▸ **TASK DETAILS**:
Your reply should be only the number of lines in the material below that include the word "provides".

▸ **GIVEN RECORDS**:
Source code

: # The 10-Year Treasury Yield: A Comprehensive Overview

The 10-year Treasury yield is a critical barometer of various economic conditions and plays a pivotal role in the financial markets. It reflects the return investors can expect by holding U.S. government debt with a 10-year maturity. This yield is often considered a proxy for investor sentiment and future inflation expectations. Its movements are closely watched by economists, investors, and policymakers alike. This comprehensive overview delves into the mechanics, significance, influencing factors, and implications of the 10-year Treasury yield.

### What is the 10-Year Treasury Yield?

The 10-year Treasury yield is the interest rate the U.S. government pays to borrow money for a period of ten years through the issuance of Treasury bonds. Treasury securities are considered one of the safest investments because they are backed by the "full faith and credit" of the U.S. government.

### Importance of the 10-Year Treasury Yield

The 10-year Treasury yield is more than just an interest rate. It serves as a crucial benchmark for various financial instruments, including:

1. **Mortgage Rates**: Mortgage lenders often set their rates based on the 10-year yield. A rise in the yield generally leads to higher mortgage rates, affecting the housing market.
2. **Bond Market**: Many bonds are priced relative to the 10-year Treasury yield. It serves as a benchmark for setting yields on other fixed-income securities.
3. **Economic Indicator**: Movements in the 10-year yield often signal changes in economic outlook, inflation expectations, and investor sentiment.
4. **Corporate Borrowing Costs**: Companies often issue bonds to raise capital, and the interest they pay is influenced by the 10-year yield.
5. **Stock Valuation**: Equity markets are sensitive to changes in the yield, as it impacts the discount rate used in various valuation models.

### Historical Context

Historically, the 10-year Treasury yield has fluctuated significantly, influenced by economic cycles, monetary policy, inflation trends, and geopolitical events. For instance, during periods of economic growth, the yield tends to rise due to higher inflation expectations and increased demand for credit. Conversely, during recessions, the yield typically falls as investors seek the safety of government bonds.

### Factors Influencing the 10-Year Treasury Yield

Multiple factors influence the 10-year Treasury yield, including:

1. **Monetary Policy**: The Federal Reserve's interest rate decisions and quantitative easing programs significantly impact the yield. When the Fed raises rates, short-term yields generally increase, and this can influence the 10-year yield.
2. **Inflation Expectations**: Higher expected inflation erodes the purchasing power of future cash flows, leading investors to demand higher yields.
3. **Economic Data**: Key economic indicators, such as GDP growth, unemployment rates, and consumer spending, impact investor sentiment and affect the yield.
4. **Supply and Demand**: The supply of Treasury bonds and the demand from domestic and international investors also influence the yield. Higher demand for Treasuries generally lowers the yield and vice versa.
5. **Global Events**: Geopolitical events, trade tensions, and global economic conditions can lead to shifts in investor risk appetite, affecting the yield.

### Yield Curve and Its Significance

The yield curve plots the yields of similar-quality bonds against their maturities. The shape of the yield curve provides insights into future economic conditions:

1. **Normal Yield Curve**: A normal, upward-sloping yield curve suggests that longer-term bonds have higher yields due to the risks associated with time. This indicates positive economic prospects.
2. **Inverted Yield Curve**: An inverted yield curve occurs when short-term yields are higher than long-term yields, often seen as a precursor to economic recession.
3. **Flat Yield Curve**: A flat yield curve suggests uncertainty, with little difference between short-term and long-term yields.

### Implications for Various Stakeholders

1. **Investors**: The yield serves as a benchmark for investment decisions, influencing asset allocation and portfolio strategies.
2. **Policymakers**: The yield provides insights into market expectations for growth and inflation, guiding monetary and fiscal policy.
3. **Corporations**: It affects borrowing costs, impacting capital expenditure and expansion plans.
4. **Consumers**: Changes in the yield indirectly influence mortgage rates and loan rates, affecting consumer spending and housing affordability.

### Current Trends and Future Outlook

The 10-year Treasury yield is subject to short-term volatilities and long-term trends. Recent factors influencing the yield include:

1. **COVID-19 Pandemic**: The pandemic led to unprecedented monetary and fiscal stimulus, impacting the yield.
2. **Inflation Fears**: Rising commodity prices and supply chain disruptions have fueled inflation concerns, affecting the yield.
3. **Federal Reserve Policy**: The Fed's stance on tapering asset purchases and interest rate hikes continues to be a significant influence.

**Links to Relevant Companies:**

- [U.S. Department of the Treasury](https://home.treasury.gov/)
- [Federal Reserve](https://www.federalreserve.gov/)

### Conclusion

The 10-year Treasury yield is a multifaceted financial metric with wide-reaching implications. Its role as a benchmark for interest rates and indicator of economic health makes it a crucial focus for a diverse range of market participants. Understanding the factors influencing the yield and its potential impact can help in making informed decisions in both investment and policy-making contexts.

▸ **WRITTEN REPLY**:
2